Awesome
What is MARC::MIR
The current repo comes with 2 things that must be clearly seperated at some point:
- A specification of in memory, acmeic representation of MARC records.
- A Perl implementation of this spec. with
- a very fast ISO2709 serialization/deserialization module
- very nice set of helpers that make MIR manipulations very easy.
see lib/MARC/MIR/Tutorial.pod for futher informations.
MARC::MIR out of the Perl world
-
MARC::MIR python port was written during pycon.fr 2013. I also seen a proto of the MARC::MIR::Template port.
-
I wrote (and have to release) a port of MARC::MIR in ... java :) because it was an excuse to learn about NIO2 and it would give us opportunity to use MIR from clojure and Perl6. As i have no usage of MARC::MIR anymore, motivation is hard to find.
Quo vadis, MARC::MIR ?
First steps of this project came fast and promising before it was discontinued about 2 years ago (last CPAN release in 2013 january).
-
All those code were preliminaries of a big project to merge 4 ILS at Strasbourg University. This project was canceled as the university decided to use commercial solutions to achieve this work.
-
Since then, i occasionally work on MARC records and MARC::MIR is usable enough.
-
I didn't have the occasion to work directly with librarians to setup a complex use case and ensure the whole toolchain can be used without the help of a programmer
-
As i really expect MARC (as well as some librarians) to die, i had no interest on working on this project. even on spare time.

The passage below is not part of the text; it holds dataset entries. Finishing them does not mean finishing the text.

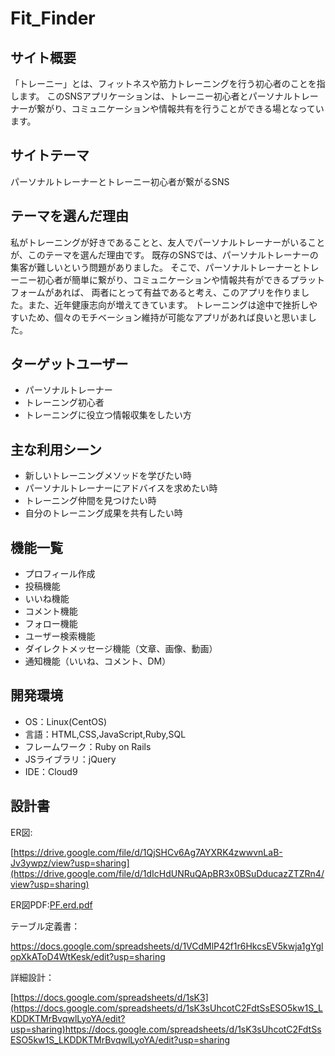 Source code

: # Fit_Finder

## サイト概要
「トレーニー」とは、フィットネスや筋力トレーニングを行う初心者のことを指します。
このSNSアプリケーションは、トレーニー初心者とパーソナルトレーナーが繋がり、コミュニケーションや情報共有を行うことができる場となっています。

## サイトテーマ
パーソナルトレーナーとトレーニー初心者が繋がるSNS

## テーマを選んだ理由
私がトレーニングが好きであることと、友人でパーソナルトレーナーがいることが、このテーマを選んだ理由です。
既存のSNSでは、パーソナルトレーナーの集客が難しいという問題がありました。
そこで、パーソナルトレーナーとトレーニー初心者が簡単に繋がり、コミュニケーションや情報共有ができるプラットフォームがあれば、
両者にとって有益であると考え、このアプリを作りました。また、近年健康志向が増えてきています。
トレーニングは途中で挫折しやすいため、個々のモチベーション維持が可能なアプリがあれば良いと思いました。

## ターゲットユーザー
- パーソナルトレーナー
- トレーニング初心者
- トレーニングに役立つ情報収集をしたい方

## 主な利用シーン
- 新しいトレーニングメソッドを学びたい時
- パーソナルトレーナーにアドバイスを求めたい時
- トレーニング仲間を見つけたい時
- 自分のトレーニング成果を共有したい時


## 機能一覧
- プロフィール作成
- 投稿機能
- いいね機能
- コメント機能
- フォロー機能
- ユーザー検索機能
- ダイレクトメッセージ機能（文章、画像、動画）
- 通知機能（いいね、コメント、DM）
  

## 開発環境
- OS：Linux(CentOS)
- 言語：HTML,CSS,JavaScript,Ruby,SQL
- フレームワーク：Ruby on Rails
- JSライブラリ：jQuery
- IDE：Cloud9

## 設計書
ER図:

[https://drive.google.com/file/d/1QjSHCv6Ag7AYXRK4zwwvnLaB-Jv3ywpz/view?usp=sharing](https://drive.google.com/file/d/1dIcHdUNRuQApBR3x0BSuDducazZTZRn4/view?usp=sharing)

ER図PDF:[PF.erd.pdf](https://github.com/yukiya4242/fit_finder/files/11778141/PF.erd.pdf)



テーブル定義書：

https://docs.google.com/spreadsheets/d/1VCdMlP42f1r6HkcsEV5kwja1gYglopXkAToD4WtKesk/edit?usp=sharing

詳細設計：

[https://docs.google.com/spreadsheets/d/1sK3](https://docs.google.com/spreadsheets/d/1sK3sUhcotC2FdtSsESO5kw1S_LKDDKTMrBvqwlLyoYA/edit?usp=sharing)https://docs.google.com/spreadsheets/d/1sK3sUhcotC2FdtSsESO5kw1S_LKDDKTMrBvqwlLyoYA/edit?usp=sharing
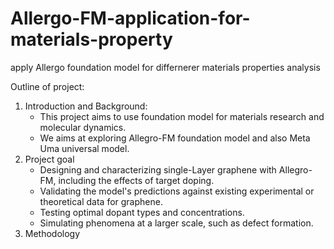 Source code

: # Allergo-FM-application-for-materials-property
apply Allergo foundation model for differnerer materials properties analysis 

Outline of project:
1. Introduction and Background:
   - This project aims to use foundation model for materials research and molecular dynamics.
   - We aims at exploring Allegro-FM foundation model and also Meta Uma universal model.
2. Project goal
   - Designing and characterizing single-Layer graphene with Allegro-FM, including the effects of target doping.
   - Validating the model's predictions against existing experimental or theoretical data for graphene.
   - Testing optimal dopant types and concentrations.
   - Simulating phenomena at a larger scale, such as defect formation.
3. Methodology
   
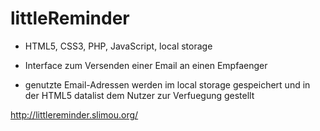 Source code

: # littleReminder

- HTML5, CSS3, PHP, JavaScript, local storage

- Interface zum Versenden einer Email an einen Empfaenger
- genutzte Email-Adressen werden im local storage gespeichert und in der HTML5 datalist dem Nutzer zur Verfuegung gestellt

http://littlereminder.slimou.org/

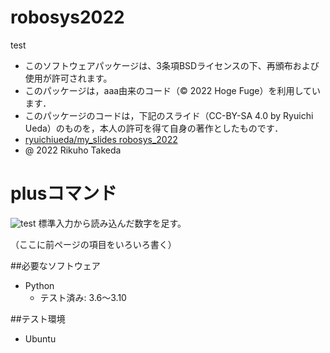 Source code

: # robosys2022
test
* このソフトウェアパッケージは、3条項BSDライセンスの下、再頒布および使用が許可されます。
* このパッケージは，aaa由来のコード（© 2022 Hoge Fuge）を利用しています．
* このパッケージのコードは，下記のスライド（CC-BY-SA 4.0 by Ryuichi Ueda）のものを，本人の許可を得て自身の著作としたものです．
* [ryuichiueda/my_slides robosys_2022](https://github.com/ryuichiueda/my_slides/tree/master/robosys_2022)
* @ 2022 Rikuho Takeda

# plusコマンド
![test](https://github.com/rikuhotakeda/robosys202x/actions/workflows/test.yml/badge.svg)
標準入力から読み込んだ数字を足す。

 （ここに前ページの項目をいろいろ書く）

##必要なソフトウェア
* Python
  * テスト済み: 3.6～3.10

##テスト環境
* Ubuntu
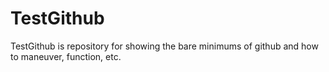 # TestGithub
TestGithub is repository for showing the bare minimums of github and how to maneuver, function, etc.
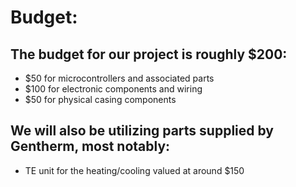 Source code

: # Budget:

## The budget for our project is roughly $200:

* $50 for microcontrollers and associated parts
* $100 for electronic components and wiring
* $50 for physical casing components

## We will also be utilizing parts supplied by Gentherm, most notably:

* TE unit for the heating/cooling valued at around $150
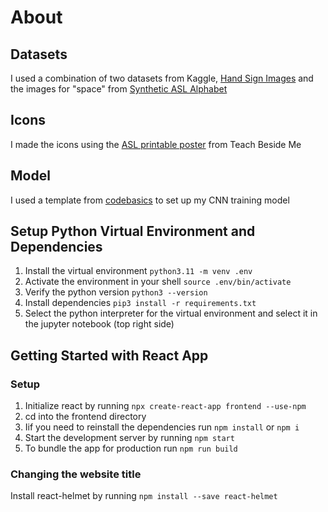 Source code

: # About

## Datasets

I used a combination of two datasets from Kaggle, [Hand Sign Images](https://www.kaggle.com/datasets/ash2703/handsignimages) and the images for "space" from [Synthetic ASL Alphabet](https://www.kaggle.com/datasets/lexset/synthetic-asl-alphabet)

## Icons

I made the icons using the [ASL printable poster](https://teachbesideme.com/asl-alphabet-printable-chart-and-flashcards/) from Teach Beside Me

## Model

I used a template from [codebasics](https://github.com/codebasics/potato-disease-classification/blob/main/training/potato-disease-classification-model.ipynb) to set up my CNN training model

## Setup Python Virtual Environment and Dependencies

1. Install the virtual environment `python3.11 -m venv .env`
2. Activate the environment in your shell `source .env/bin/activate`
3. Verify the python version `python3 --version`
4. Install dependencies `pip3 install -r requirements.txt`
5. Select the python interpreter for the virtual environment and select it in the jupyter notebook (top right side)

## Getting Started with React App

### Setup

1. Initialize react by running `npx create-react-app frontend --use-npm`
2. cd into the frontend directory
3. Iif you need to reinstall the dependencies run `npm install` or `npm i`
4. Start the development server by running `npm start`
5. To bundle the app for production run `npm run build`

### Changing the website title

Install react-helmet by running `npm install --save react-helmet`
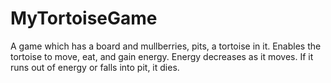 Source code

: # MyTortoiseGame
 A game which has a board and mullberries, pits, a tortoise in it. Enables the tortoise to move, eat, and gain energy. Energy decreases as it moves. If it runs out of energy or falls into pit, it dies.
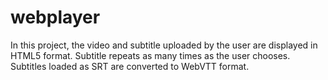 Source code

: # webplayer
In this project, the video and subtitle uploaded by the user are displayed in HTML5 format. Subtitle repeats as many times as the user chooses. Subtitles loaded as SRT are converted to WebVTT format.
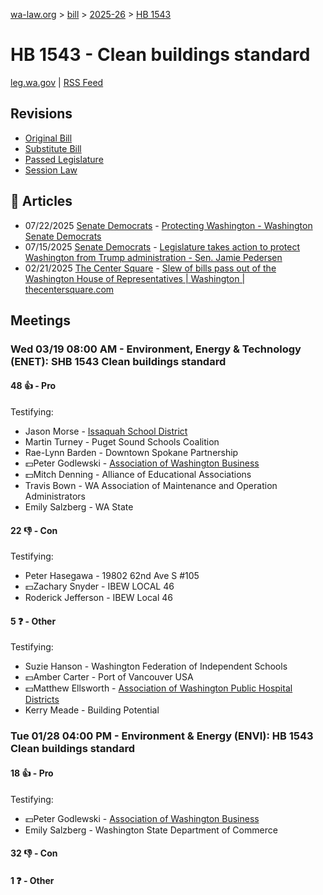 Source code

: [wa-law.org](/) > [bill](/bill/) > [2025-26](/bill/2025-26/) > [HB 1543](/bill/2025-26/hb/1543/)

# HB 1543 - Clean buildings standard
[leg.wa.gov](https://app.leg.wa.gov/billsummary?BillNumber=1543&Year=2025&Initiative=false) | [RSS Feed](./rss.xml)

## Revisions
* [Original Bill](1/)
* [Substitute Bill](S/)
* [Passed Legislature](S.PL/)
* [Session Law](S.SL/)

## 📰 Articles
* 07/22/2025 [Senate Democrats](/org/senate_democrats/) - [Protecting Washington - Washington Senate Democrats](https://senatedemocrats.wa.gov/protecting-washington/#:~:text=HB%201543)
* 07/15/2025 [Senate Democrats](/org/senate_democrats/) - [Legislature takes action to protect Washington from Trump administration - Sen. Jamie Pedersen](https://senatedemocrats.wa.gov/pedersen/2025/07/15/legislature-takes-action-to-protect-washington-from-trump-administration/#:~:text=HB%201543)
* 02/21/2025 [The Center Square](/org/the_center_square/) - [Slew of bills pass out of the Washington House of Representatives | Washington | thecentersquare.com](https://www.thecentersquare.com/washington/article_67329b24-eff2-11ef-8f14-c7be1b7a4b31.html#:~:text=Substitute%20House%20Bill%201543)

## Meetings
### Wed 03/19 08:00 AM - Environment, Energy & Technology (ENET): SHB 1543 Clean buildings standard
#### 48 👍 - Pro
Testifying:
* Jason Morse - [Issaquah School District](/org/issaquah_school_district/)
* Martin Turney - Puget Sound Schools Coalition
* Rae-Lynn Barden - Downtown Spokane Partnership
* 💵Peter Godlewski - [Association of Washington Business](/org/association_of_washington_business/)
* 💵Mitch Denning - Alliance of Educational Associations
* Travis Bown - WA Association of Maintenance and Operation Administrators
* Emily Salzberg - WA State

#### 22 👎 - Con
Testifying:
* Peter Hasegawa - 19802 62nd Ave S #105
* 💵Zachary Snyder - IBEW LOCAL 46
* Roderick Jefferson - IBEW Local 46

#### 5 ❓ - Other
Testifying:
* Suzie Hanson - Washington Federation of Independent Schools
* 💵Amber Carter - Port of Vancouver USA
* 💵Matthew Ellsworth - [Association of Washington Public Hospital Districts](/org/association_of_washington_public_hospital_districts/)
* Kerry Meade - Building Potential

### Tue 01/28 04:00 PM - Environment & Energy (ENVI): HB 1543 Clean buildings standard
#### 18 👍 - Pro
Testifying:
* 💵Peter Godlewski - [Association of Washington Business](/org/association_of_washington_business/)
* Emily Salzberg - Washington State Department of Commerce

#### 32 👎 - Con

#### 1 ❓ - Other

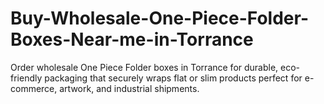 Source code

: # Buy-Wholesale-One-Piece-Folder-Boxes-Near-me-in-Torrance
Order wholesale One Piece Folder boxes in Torrance for durable, eco-friendly packaging that securely wraps flat or slim products perfect for e-commerce, artwork, and industrial shipments.
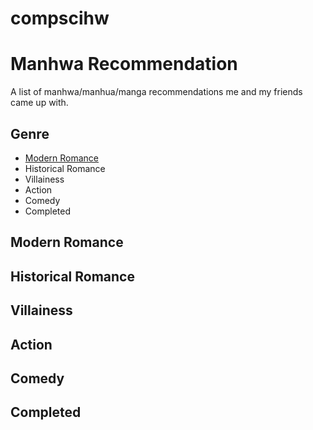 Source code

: # compscihw
<html>
  <head>
    <title>Manhwa Recommendation</title>
  </head>
<style>
  body {background: "https://www.google.com/url?sa=i&url=https%3A%2F%2Fwww.freepik.com%2Ffree-photos-vectors%2Fpink-marble&psig=AOvVaw2gnJm-D6WCO97EUAf9Tdv4&ust=1695834020084000&source=images&cd=vfe&opi=89978449&ved=0CA0QjRxqFwoTCIi0l5XgyIEDFQAAAAAdAAAAABAd"}
</style>
<body>
  <h1><strong>Manhwa Recommendation</strong></h1>
    <p>A list of manhwa/manhua/manga recommendations me and my friends came up with.</p>
  <h2><strong>Genre</strong></h2>
    <ul>
      <li><a href="#modern romance">Modern Romance</a></li>
      <li>Historical Romance</li>
      <li>Villainess</li>
      <li>Action</li>
      <li>Comedy</li>
      <li>Completed</li>
    </ul>
  <div id="modern romance">
  <h2><strong>Modern Romance</strong></h2>

  <h2><strong>Historical Romance</strong></h2>

  <h2><strong>Villainess</strong></h2>

  <h2><strong>Action</strong></h2>

  <h2><strong>Comedy</strong></h2>

  <h2><strong>Completed</strong></h2>
</body>
</html>
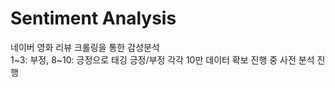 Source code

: # Sentiment Analysis
 네이버 영화 리뷰 크롤링을 통한 감성분석\
 1~3: 부정, 8~10: 긍정으로 태깅
 긍정/부정 각각 10만 데이터 확보 진행 중 사전 분석 진행
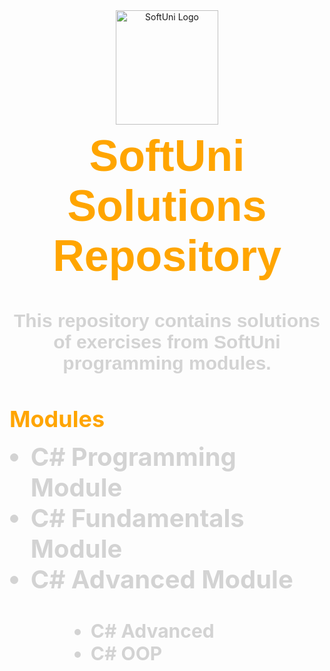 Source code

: <div align="center">
  <img src="https://upload.wikimedia.org/wikipedia/commons/7/76/Logo_Software_University_%28SoftUni%29_-_blue.png" alt="SoftUni Logo" width="164" height="183">
</div>

<h1 align="center" style="font-family: Arial, sans-serif; font-size: 70px; font-weight: bold; color: #FFA500; margin-top: 10px;">SoftUni Solutions Repository</h1>

<p align="center" style="font-family: Arial, sans-serif; font-size: 30px; color: #d3d3d3; font-weight: bold;">This repository contains solutions of exercises from SoftUni programming modules.</p>

<h2 align="left" style="font-size: 36px; font-weight: bold; color: #FFA500; margin-bottom: 10px;">Modules</h2>

<ul style="margin-left: 10px;">
<li style="font-size: 40px; list-style-type: disc; color: #d3d3d3; font-weight: bold;">C# Programming Module</h3>
<li style="font-size: 40px; list-style-type: disc; color: #d3d3d3; font-weight: bold;">C# Fundamentals Module</h3>
<li style="font-size: 40px; list-style-type: disc; color: #d3d3d3; font-weight: bold;">C# Advanced Module</h3>
<ul>
<ul style="margin-left: -40px;">
  <li style="font-size: 30px; list-style-type: disc; color: #d3d3d3;">C# Advanced</strong></li>
  <li style="font-size: 30px; list-style-type: disc; color: #d3d3d3;">C# OOP</li>
</ul>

So if someone want to take over my modules, please feel free. Also, there are 2 ways to increase my own motivation:
- invite me to a workshop with some librarians to work on usecases (the mechanics is in good enough shape to come to the battlefield)
- donate or hire me as contractor (the whole todo list, including documentations and test suites, is about 1 full-time month, some tasks are just few hours).
Todo
- make a clear separation between specs and implementation
- complete the reference documentation
- write/improve tutorials
- complete test suites
- it SHOULD be done an acmeic way
- it MUST be battle tested in the case of records written from scratch (as it's the case i almost never had to handle)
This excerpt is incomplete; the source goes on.